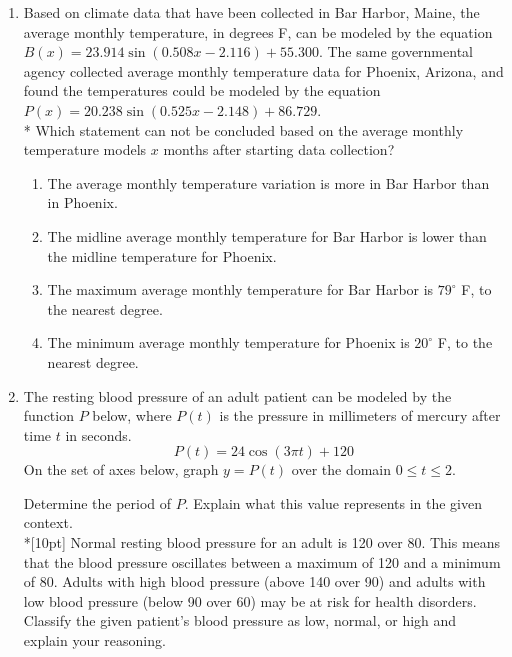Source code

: \documentclass[12pt, oneside]{article}
\begin{document}
\begin{enumerate}
\item Based on climate data that have been collected in Bar Harbor, Maine, the average monthly temperature, in degrees F, can be modeled by the equation $B(x)=23.914 \sin(0.508x-2.116)+55.300$. The same governmental agency collected average monthly temperature data for Phoenix, Arizona, and found the temperatures could be modeled by the equation $P(x)=20.238 \sin(0.525x-2.148)+86.729$.\\*
Which statement can not be concluded based on the average monthly temperature models $x$ months after starting data collection?
\begin{enumerate}
    \item The average monthly temperature variation is more in Bar Harbor than in Phoenix.
    \item The midline average monthly temperature for Bar Harbor is lower than the midline temperature for Phoenix.
    \item The maximum average monthly temperature for Bar Harbor is $79^{\circ}$ F, to the nearest degree.
    \item The minimum average monthly temperature for Phoenix is $20^{\circ}$ F, to the nearest degree.
\end{enumerate} %

\item The resting blood pressure of an adult patient can be modeled by the function $P$ below, where $P(t)$ is the pressure in millimeters of mercury after time $t$ in seconds.
\[P(t) = 24\cos (3 \pi t) + 120\]
On the set of axes below, graph $y = P(t)$ over the domain $0 \leq t \leq 2$.
\begin{center}
\end{center}
Determine the period of $P$. Explain what this value represents in the given context.\\*[10pt]
Normal resting blood pressure for an adult is 120 over 80. This means that the blood pressure oscillates between a maximum of 120 and a minimum of 80. Adults with high blood pressure (above 140 over 90) and adults with low blood pressure (below 90 over 60) may be at risk for health disorders. Classify the given patient’s blood pressure as low, normal, or high and explain your reasoning.




\end{enumerate}
\end{document}
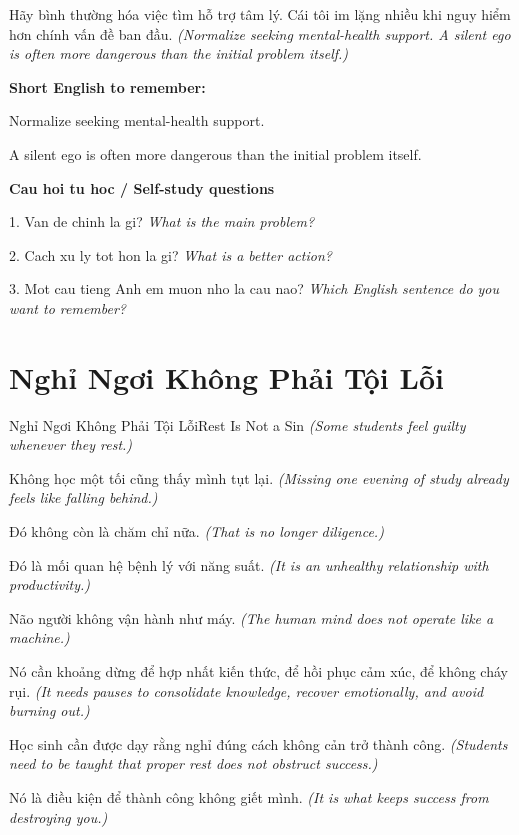 \begin{baihoc}
Hãy bình thường hóa việc tìm hỗ trợ tâm lý. Cái tôi im lặng nhiều khi nguy hiểm hơn chính vấn đề ban đầu.
\textit{(Normalize seeking mental-health support. A silent ego is often more dangerous than the initial problem itself.)}
\end{baihoc}

\begin{ghinhoanh}
\textbf{Short English to remember:}

Normalize seeking mental-health support.

A silent ego is often more dangerous than the initial problem itself.

\end{ghinhoanh}

\begin{tuhocnhanh}
\textbf{Cau hoi tu hoc / Self-study questions}

1. Van de chinh la gi? \textit{What is the main problem?}

2. Cach xu ly tot hon la gi? \textit{What is a better action?}

3. Mot cau tieng Anh em muon nho la cau nao? \textit{Which English sentence do you want to remember?}
\end{tuhocnhanh}
\ngancach

\section{Nghỉ Ngơi Không Phải Tội Lỗi}
\begin{truyen}{Nghỉ Ngơi Không Phải Tội Lỗi}{Rest Is Not a Sin}
\textit{(Some students feel guilty whenever they rest.)}

Không học một tối cũng thấy mình tụt lại.
\textit{(Missing one evening of study already feels like falling behind.)}

Đó không còn là chăm chỉ nữa.
\textit{(That is no longer diligence.)}

Đó là mối quan hệ bệnh lý với năng suất.
\textit{(It is an unhealthy relationship with productivity.)}

Não người không vận hành như máy.
\textit{(The human mind does not operate like a machine.)}

Nó cần khoảng dừng để hợp nhất kiến thức, để hồi phục cảm xúc, để không cháy rụi.
\textit{(It needs pauses to consolidate knowledge, recover emotionally, and avoid burning out.)}

Học sinh cần được dạy rằng nghỉ đúng cách không cản trở thành công.
\textit{(Students need to be taught that proper rest does not obstruct success.)}

Nó là điều kiện để thành công không giết mình.
\textit{(It is what keeps success from destroying you.)}

\end{truyen}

====

▶ [Your task] Copy exactly, and copy nothing else: the lines from the start of the data above through the line that holds "equation $P(x)=20.238 \sin(0.525x-2.148)+86.729$.\\*". The pictures stay out.

▶ [Result of the exercise]
Source code

: \documentclass[12pt, oneside]{article}
\begin{document}
\begin{enumerate}
\item Based on climate data that have been collected in Bar Harbor, Maine, the average monthly temperature, in degrees F, can be modeled by the equation $B(x)=23.914 \sin(0.508x-2.116)+55.300$. The same governmental agency collected average monthly temperature data for Phoenix, Arizona, and found the temperatures could be modeled by the equation $P(x)=20.238 \sin(0.525x-2.148)+86.729$.\\*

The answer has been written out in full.